O gün Taehyung kaybettiği iddia yüzünden saçlarını kırmızıya boyatmıştı ve kuaförden yeni gelmişti. Hoseok ile birlikte diğerleri onu Seokjinlerin evinde bekliyordu. Taehyung eve girdiği an büyük bir kahkaha dalgası kopmuştu ve hepsi Taehyung'un kırmızı saçlarına dokunup karıştırıyordu.
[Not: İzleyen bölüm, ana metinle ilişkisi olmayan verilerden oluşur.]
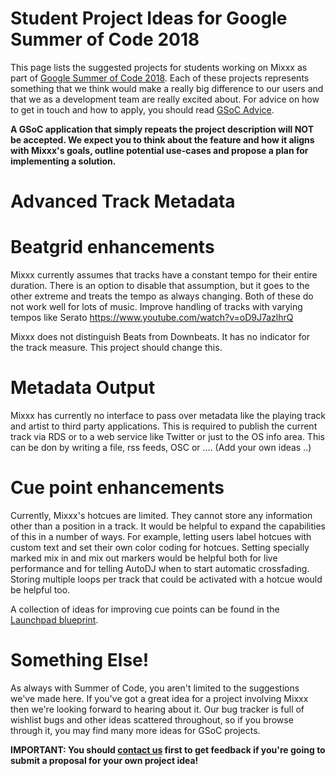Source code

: # Student Project Ideas for Google Summer of Code 2018

This page lists the suggested projects for students working on Mixxx as
part of [Google Summer of
Code 2018](https://summerofcode.withgoogle.com/). Each of these projects
represents something that we think would make a really big difference to
our users and that we as a development team are really excited about.
For advice on how to get in touch and how to apply, you should read
[GSoC Advice](gsocadvice).

**A GSoC application that simply repeats the project description will
NOT be accepted. We expect you to think about the feature and how it
aligns with Mixxx's goals, outline potential use-cases and propose a
plan for implementing a solution.**

# Advanced Track Metadata

# Beatgrid enhancements

Mixxx currently assumes that tracks have a constant tempo for their
entire duration. There is an option to disable that assumption, but it
goes to the other extreme and treats the tempo as always changing. Both
of these do not work well for lots of music. Improve handling of tracks
with varying tempos like Serato
<https://www.youtube.com/watch?v=oD9J7azlhrQ>

Mixxx does not distinguish Beats from Downbeats. It has no indicator for
the track measure. This project should change this.

# Metadata Output

Mixxx has currently no interface to pass over metadata like the playing
track and artist to third party applications. This is required to
publish the current track via RDS or to a web service like Twitter or
just to the OS info area. This can be don by writing a file, rss feeds,
OSC or .... (Add your own ideas ..)

# Cue point enhancements

Currently, Mixxx's hotcues are limited. They cannot store any
information other than a position in a track. It would be helpful to
expand the capabilities of this in a number of ways. For example,
letting users label hotcues with custom text and set their own color
coding for hotcues. Setting specially marked mix in and mix out markers
would be helpful both for live performance and for telling AutoDJ when
to start automatic crossfading. Storing multiple loops per track that
could be activated with a hotcue would be helpful too.

A collection of ideas for improving cue points can be found in the
[Launchpad
blueprint](https://blueprints.launchpad.net/mixxx/+spec/cuepoints-2.0-new).

# Something Else\!

As always with Summer of Code, you aren't limited to the suggestions
we've made here. If you've got a great idea for a project involving
Mixxx then we're looking forward to hearing about it. Our bug tracker is
full of wishlist bugs and other ideas scattered throughout, so if you
browse through it, you may find many more ideas for GSoC projects.

**IMPORTANT: You should [contact us](gsocadvice) first to get feedback
if you're going to submit a proposal for your own project idea\!**
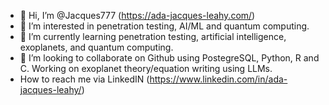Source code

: - 👋 Hi, I’m @Jacques777 (https://ada-jacques-leahy.com/)
- 👀 I’m interested in penetration testing, AI/ML and quantum computing.
- 🌱 I’m currently learning penetration testing, artificial intelligence, exoplanets, and quantum computing.
- 💞️ I’m looking to collaborate on Github using PostegreSQL, Python, R and C. Working on exoplanet theory/equation writing using LLMs.
- How to reach me via LinkedIN (https://www.linkedin.com/in/ada-jacques-leahy/)

<!---
Jacques777/Jacques777 is a ✨ special ✨ repository because its `README.md` (this file) appears on your GitHub profile.
You can click the Preview link to take a look at your changes.
--->
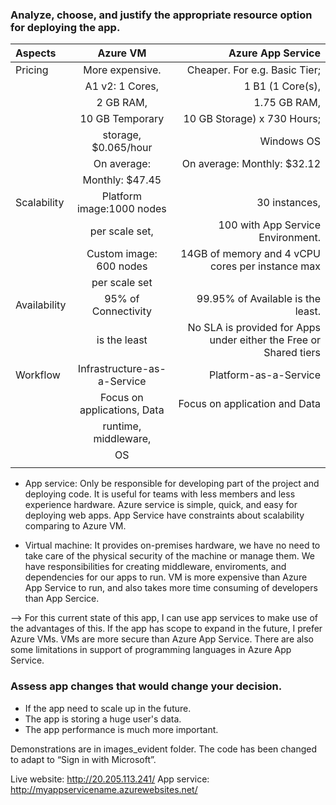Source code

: ### Analyze, choose, and justify the appropriate resource option for deploying the app.

| Aspects       | Azure VM                  | Azure App Service         |
| :------------ |:---------------:          | ----------------------:|
| Pricing       | More expensive.           | Cheaper. For e.g. Basic Tier; |
|               | A1 v2: 1 Cores,           | 1 B1 (1 Core(s), |
|               | 2 GB RAM,                 | 1.75 GB RAM, |
|               | 10 GB Temporary           | 10 GB Storage) x 730 Hours; |
|               | storage, $0.065/hour      | Windows OS |
|               | On average:               | On average: Monthly: $32.12 |
|               | Monthly: $47.45           |                             |
| Scalability   | Platform image:1000 nodes | 30 instances, |
|               | per scale set,            | 100 with App Service Environment. |
|               | Custom image: 600 nodes   | 14GB of memory and 4 vCPU cores per instance max |
|               | per scale set             |  
| Availability  | 95% of Connectivity       | 99.95% of Available is the least. |
|               | is the least              | No SLA is provided for Apps under either the Free or Shared tiers  |
| Workflow      | Infrastructure-as-a-Service  | Platform-as-a-Service   |
|               | Focus on applications, Data | Focus on application and Data   |
|               | runtime, middleware,  |    |
|               | OS                    |    |
|               |                       |    |

- App service: Only be responsible for developing part of the project and deploying code. It is useful for teams with less members and less experience hardware. Azure service is simple, quick, and easy for deploying web apps. App Service have constraints about scalability comparing to Azure VM.

- Virtual machine: It provides on-premises hardware, we have no need to take care of the physical security of the machine or manage them. We have responsibilities for creating middleware, enviroments, and dependencies for our apps to run. VM is more expensive than Azure App Service to run, and also takes more time consuming of developers than App Sercice.

--> For this current state of this app, I can use app services to make use of the advantages of this. If the app has scope to expand in the future, I prefer Azure VMs. VMs are more secure than Azure App Service. There are also some limitations in support of programming languages in Azure App Service.

### Assess app changes that would change your decision.

- If the app need to scale up in the future.
- The app is storing a huge user's data.
- The app performance is much more important.

Demonstrations are in images_evident folder.
The code has been changed to adapt to “Sign in with Microsoft”.

Live website: http://20.205.113.241/
App service: http://myappservicename.azurewebsites.net/
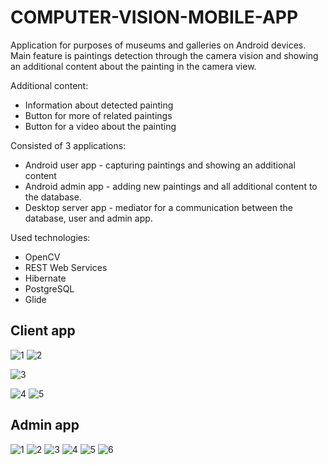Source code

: # COMPUTER-VISION-MOBILE-APP
Application for purposes of museums and galleries on Android devices.  
Main feature is paintings detection through the 
camera vision and showing an additional content about the painting in the camera view.  

Additional content:
* Information about detected painting
* Button for more of related paintings
* Button for a video about the painting

Consisted of 3 applications:  
* Android user app - capturing paintings and showing an additional content
* Android admin app - adding new paintings and all additional content to the database. 
* Desktop server app - mediator for a communication between the database, user and admin app.

Used technologies:
* OpenCV 
* REST Web Services
* Hibernate
* PostgreSQL
* Glide

## Client app
![1](https://user-images.githubusercontent.com/18516460/69900254-641bd800-1371-11ea-9923-8702d4cd0290.png)
![2](https://user-images.githubusercontent.com/18516460/69900255-641bd800-1371-11ea-9106-a27c5d0f59f4.png)

![3](https://user-images.githubusercontent.com/18516460/69900273-8b72a500-1371-11ea-891f-2342b107d117.png)

![4](https://user-images.githubusercontent.com/18516460/69900025-d63eed80-136e-11ea-87d6-eeec06d32706.png)
![5](https://user-images.githubusercontent.com/18516460/69900026-d63eed80-136e-11ea-8edb-0b8e46fffbe6.png)  
  
  
  
  
## Admin app 
![1](https://user-images.githubusercontent.com/18516460/69900085-cb388d00-136f-11ea-8b43-0596c89f41a6.png)
![2](https://user-images.githubusercontent.com/18516460/69900086-cb388d00-136f-11ea-8411-c6e352580ffc.png)
![3](https://user-images.githubusercontent.com/18516460/69900087-cb388d00-136f-11ea-95db-f78b1a9ae1f0.png)
![4](https://user-images.githubusercontent.com/18516460/69900088-cb388d00-136f-11ea-8ef5-2ce68a89e28f.png)
![5](https://user-images.githubusercontent.com/18516460/69900089-cb388d00-136f-11ea-910f-0551d32c6708.png)
![6](https://user-images.githubusercontent.com/18516460/69900090-cbd12380-136f-11ea-836d-3a5a0bc4de53.png)
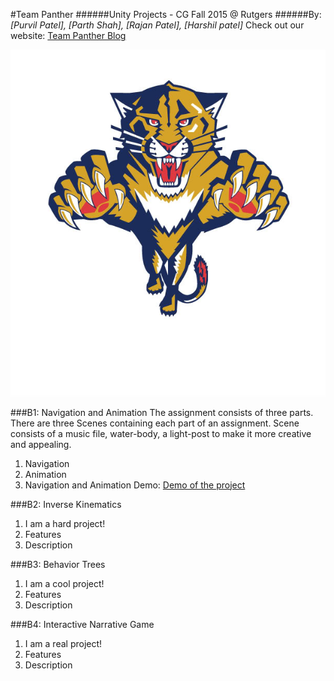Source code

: #Team Panther
######Unity Projects - CG Fall 2015 @ Rutgers
######By: *[Purvil Patel], [Parth Shah], [Rajan Patel], [Harshil patel]*
Check out our website: [Team Panther Blog](https://infopurvil.wordpress.com/teampanther/ "Team Panther page")

![alt text](teamLogo_1.jpg)

###B1: Navigation and Animation
The assignment consists of three parts. There are three Scenes containing each part of an assignment. Scene consists of a music file, water-body, a light-post to make it more creative and appealing.
1) Navigation
2) Animation
3) Navigation and Animation
Demo: [Demo of the project](http://eden.rutgers.edu/~pas312/B1/all/Desktop.html "Play!")

###B2: Inverse Kinematics
1. I am a hard project!
2. Features
3. Description

###B3: Behavior Trees
1. I am a cool project!
2. Features
3. Description

###B4: Interactive Narrative Game
1. I am a real project!
2. Features
3. Description
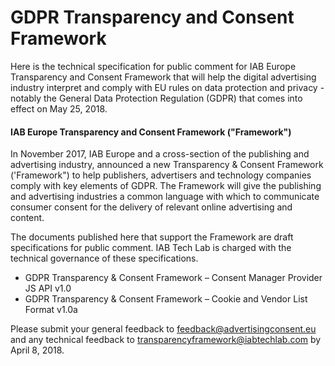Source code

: # GDPR Transparency and Consent Framework
Here is the technical specification for public comment for IAB Europe Transparency and Consent Framework that will help the digital advertising industry interpret and comply with EU rules on data protection and privacy - notably the General Data Protection Regulation (GDPR) that comes into effect on May 25, 2018. 

#### IAB Europe Transparency and Consent Framework ("Framework")

In November 2017, IAB Europe and a cross-section of the publishing and advertising industry, announced a new Transparency & Consent Framework ('Framework") to help publishers, advertisers and technology companies comply with key elements of GDPR. The Framework will give the publishing and advertising industries a common language with which to communicate consumer consent for the delivery of relevant online advertising and content. 

The documents published here that support the Framework are draft specifications for public comment. IAB Tech Lab is charged with the technical governance of these specifications. 

* GDPR Transparency & Consent Framework – Consent Manager Provider JS API v1.0
* GDPR Transparency & Consent Framework – Cookie and Vendor List Format v1.0a

Please submit your general feedback to feedback@advertisingconsent.eu and any technical feedback to transparencyframework@iabtechlab.com by April 8, 2018.
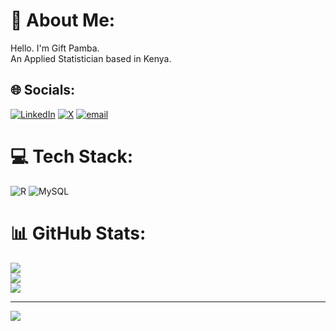 # 💫 About Me:
Hello. I'm Gift Pamba. <br>An Applied Statistician based in Kenya.


## 🌐 Socials:
[![LinkedIn](https://img.shields.io/badge/LinkedIn-%230077B5.svg?logo=linkedin&logoColor=white)](https://www.linkedin.com/in/gift-bugame-pamba) [![X](https://img.shields.io/badge/X-black.svg?logo=X&logoColor=white)](https://x.com/@bugameG) [![email](https://img.shields.io/badge/Email-D14836?logo=gmail&logoColor=white)](mailto:giftbugame@yahoo.com) 

# 💻 Tech Stack:
![R](https://img.shields.io/badge/r-%23276DC3.svg?style=for-the-badge&logo=r&logoColor=white) ![MySQL](https://img.shields.io/badge/mysql-4479A1.svg?style=for-the-badge&logo=mysql&logoColor=white)
# 📊 GitHub Stats:
![](https://github-readme-stats.vercel.app/api?username=bugameG&theme=github_dark_dimmed&hide_border=false&include_all_commits=false&count_private=false)<br/>
![](https://nirzak-streak-stats.vercel.app/?user=bugameG&theme=github_dark_dimmed&hide_border=false)<br/>
![](https://github-readme-stats.vercel.app/api/top-langs/?username=bugameG&theme=github_dark_dimmed&hide_border=false&include_all_commits=false&count_private=false&layout=compact)

---
[![](https://visitcount.itsvg.in/api?id=bugameG&icon=5&color=0)](https://visitcount.itsvg.in)

<!-- Proudly created with GPRM ( https://gprm.itsvg.in ) -->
Sonrasında Taehyung hepsine bağırmış ve onu rahat bırakmasını söyleyip balkona çıkmıştı ardından da Hoseok gelmiş ve kapıyı kapatıp yanına oturmuştu.
Beş dakika boyunca hiçbir şey dememişlerdi. Beş dakikanın sonunda ilk konuşan Hoseok olmuştu.

"Saçını cidden çok beğendim. Dalga geçtiğimize bakma." Ardından da sandalyesini yakınlaştırmış ve telefonunu çıkarıp fotoğraflarını çekmişti.

"Bunu sonsuza kadar saklayacağım." Demişti telefonunu cebine geri koyarken de.

"Yalancı hyung. Yalancısın. Bunu sonsuza kadar saklayacağını söylemiştin ama üç ay olmadan bizi bıraktın. Beni bıraktın." Dedi Taehyung fotoğrafta gülen Hoseok'a bakarak ve tekrar konuştu.

"Orada Mir Hae'yi görürsen onu çok sevdiğimi ve özlediğimi söyle hyung ve hep özleyeceğimi."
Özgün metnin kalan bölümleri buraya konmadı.